> _TASK_
Find how many lines in the data below mention "innertopmargin". Give the number only.

══ GIVEN RECORDS ══

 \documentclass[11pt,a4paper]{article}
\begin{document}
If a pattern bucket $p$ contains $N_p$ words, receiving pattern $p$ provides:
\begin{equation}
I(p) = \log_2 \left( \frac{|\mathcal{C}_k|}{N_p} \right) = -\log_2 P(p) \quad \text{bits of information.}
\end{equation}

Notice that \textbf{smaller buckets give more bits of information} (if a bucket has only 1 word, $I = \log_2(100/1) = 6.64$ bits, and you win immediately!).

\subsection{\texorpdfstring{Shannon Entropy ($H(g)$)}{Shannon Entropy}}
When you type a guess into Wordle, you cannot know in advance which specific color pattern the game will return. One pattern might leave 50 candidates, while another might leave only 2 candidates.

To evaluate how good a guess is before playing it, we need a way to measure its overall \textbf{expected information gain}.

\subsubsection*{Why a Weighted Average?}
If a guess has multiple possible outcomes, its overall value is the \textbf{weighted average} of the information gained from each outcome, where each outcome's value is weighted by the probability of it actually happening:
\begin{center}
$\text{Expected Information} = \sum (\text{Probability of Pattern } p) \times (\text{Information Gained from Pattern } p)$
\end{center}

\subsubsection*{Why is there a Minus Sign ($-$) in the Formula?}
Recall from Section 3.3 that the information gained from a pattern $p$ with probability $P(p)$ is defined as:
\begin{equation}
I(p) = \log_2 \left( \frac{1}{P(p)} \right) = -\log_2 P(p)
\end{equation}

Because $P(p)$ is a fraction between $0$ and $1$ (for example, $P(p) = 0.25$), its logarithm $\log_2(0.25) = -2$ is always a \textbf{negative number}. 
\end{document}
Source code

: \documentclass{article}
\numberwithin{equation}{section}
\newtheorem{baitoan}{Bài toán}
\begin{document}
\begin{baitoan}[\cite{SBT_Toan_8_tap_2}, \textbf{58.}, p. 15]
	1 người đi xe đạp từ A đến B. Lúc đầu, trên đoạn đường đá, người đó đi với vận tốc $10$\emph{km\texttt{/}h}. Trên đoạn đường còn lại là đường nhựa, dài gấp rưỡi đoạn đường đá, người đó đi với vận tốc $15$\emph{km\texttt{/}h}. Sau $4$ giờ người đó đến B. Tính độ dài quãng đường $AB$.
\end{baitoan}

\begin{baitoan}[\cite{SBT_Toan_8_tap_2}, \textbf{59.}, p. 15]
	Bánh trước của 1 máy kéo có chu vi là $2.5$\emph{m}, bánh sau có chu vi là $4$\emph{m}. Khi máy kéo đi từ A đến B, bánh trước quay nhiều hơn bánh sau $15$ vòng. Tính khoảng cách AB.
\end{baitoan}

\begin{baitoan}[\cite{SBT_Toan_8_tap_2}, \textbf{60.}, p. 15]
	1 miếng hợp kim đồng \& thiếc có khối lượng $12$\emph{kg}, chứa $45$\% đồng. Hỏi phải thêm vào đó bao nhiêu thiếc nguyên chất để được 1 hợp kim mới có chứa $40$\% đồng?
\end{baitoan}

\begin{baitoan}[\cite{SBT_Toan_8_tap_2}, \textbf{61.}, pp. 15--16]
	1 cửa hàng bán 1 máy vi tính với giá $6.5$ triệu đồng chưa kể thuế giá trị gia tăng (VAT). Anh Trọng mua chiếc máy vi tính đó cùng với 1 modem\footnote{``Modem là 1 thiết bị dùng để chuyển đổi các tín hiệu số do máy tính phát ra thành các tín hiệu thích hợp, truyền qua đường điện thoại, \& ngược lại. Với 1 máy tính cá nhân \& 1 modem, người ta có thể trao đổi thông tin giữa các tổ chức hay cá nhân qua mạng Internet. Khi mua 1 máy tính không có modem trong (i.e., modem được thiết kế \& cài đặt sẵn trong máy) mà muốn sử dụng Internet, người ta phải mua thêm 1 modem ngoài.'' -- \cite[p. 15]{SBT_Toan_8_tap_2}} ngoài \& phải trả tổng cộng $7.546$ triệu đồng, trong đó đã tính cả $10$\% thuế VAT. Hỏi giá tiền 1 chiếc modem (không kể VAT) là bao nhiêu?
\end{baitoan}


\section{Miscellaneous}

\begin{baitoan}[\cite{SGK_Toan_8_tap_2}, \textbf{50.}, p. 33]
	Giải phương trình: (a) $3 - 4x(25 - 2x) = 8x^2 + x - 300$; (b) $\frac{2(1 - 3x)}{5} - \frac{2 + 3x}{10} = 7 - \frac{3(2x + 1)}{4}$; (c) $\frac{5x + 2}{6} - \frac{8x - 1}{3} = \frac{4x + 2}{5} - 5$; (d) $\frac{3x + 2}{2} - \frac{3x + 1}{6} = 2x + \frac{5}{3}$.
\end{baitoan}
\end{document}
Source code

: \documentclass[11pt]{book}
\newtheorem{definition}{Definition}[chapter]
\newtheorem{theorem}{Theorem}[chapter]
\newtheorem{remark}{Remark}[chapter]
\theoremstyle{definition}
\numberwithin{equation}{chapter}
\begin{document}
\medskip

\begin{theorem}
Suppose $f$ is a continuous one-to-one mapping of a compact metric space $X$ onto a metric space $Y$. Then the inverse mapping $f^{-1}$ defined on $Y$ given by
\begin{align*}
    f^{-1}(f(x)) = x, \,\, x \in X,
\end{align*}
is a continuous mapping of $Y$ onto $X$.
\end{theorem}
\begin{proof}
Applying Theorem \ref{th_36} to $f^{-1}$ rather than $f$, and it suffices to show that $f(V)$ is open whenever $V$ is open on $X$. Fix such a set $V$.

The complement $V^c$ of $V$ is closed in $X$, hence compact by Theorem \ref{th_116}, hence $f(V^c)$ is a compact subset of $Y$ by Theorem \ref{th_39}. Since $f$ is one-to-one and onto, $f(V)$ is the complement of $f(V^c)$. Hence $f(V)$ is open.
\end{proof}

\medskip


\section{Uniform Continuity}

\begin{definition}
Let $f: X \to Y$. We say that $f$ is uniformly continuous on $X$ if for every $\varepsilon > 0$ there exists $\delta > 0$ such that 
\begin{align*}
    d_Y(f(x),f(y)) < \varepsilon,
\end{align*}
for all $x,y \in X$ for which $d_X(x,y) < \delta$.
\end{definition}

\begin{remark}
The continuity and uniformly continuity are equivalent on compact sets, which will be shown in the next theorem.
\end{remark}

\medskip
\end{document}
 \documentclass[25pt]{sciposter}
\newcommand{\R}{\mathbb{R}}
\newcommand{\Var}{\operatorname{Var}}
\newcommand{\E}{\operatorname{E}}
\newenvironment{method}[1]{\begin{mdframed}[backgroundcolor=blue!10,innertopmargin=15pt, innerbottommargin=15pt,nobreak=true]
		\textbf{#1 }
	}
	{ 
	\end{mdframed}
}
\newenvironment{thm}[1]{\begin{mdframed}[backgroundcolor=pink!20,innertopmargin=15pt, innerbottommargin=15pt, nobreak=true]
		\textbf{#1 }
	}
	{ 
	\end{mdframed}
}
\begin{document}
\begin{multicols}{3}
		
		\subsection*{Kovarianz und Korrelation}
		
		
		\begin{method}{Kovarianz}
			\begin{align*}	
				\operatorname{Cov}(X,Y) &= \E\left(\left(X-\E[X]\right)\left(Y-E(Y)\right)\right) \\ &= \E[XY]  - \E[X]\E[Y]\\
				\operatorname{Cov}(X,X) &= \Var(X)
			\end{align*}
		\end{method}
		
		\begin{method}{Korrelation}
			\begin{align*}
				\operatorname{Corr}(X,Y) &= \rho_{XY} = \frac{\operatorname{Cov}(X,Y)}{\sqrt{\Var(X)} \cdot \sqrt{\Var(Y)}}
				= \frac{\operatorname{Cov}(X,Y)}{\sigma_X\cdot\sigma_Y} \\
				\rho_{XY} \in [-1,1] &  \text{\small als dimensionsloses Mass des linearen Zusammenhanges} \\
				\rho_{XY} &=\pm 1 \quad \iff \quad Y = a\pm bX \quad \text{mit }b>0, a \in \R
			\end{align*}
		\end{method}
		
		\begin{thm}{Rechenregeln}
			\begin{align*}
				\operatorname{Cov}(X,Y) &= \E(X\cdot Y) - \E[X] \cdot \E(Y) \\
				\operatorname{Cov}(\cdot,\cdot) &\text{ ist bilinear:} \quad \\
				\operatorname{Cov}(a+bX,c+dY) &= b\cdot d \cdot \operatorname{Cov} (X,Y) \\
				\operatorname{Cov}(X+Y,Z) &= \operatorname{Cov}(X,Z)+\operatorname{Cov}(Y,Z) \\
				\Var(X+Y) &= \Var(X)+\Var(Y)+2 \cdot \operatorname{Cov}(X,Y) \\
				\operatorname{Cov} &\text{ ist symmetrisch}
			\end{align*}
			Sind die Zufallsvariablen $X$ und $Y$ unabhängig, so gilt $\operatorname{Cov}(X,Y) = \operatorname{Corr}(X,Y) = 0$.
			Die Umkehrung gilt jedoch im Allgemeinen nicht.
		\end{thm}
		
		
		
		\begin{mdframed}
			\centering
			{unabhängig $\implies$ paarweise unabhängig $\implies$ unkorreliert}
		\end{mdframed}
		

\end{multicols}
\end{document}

═══

> _WRITTEN REPLY_
2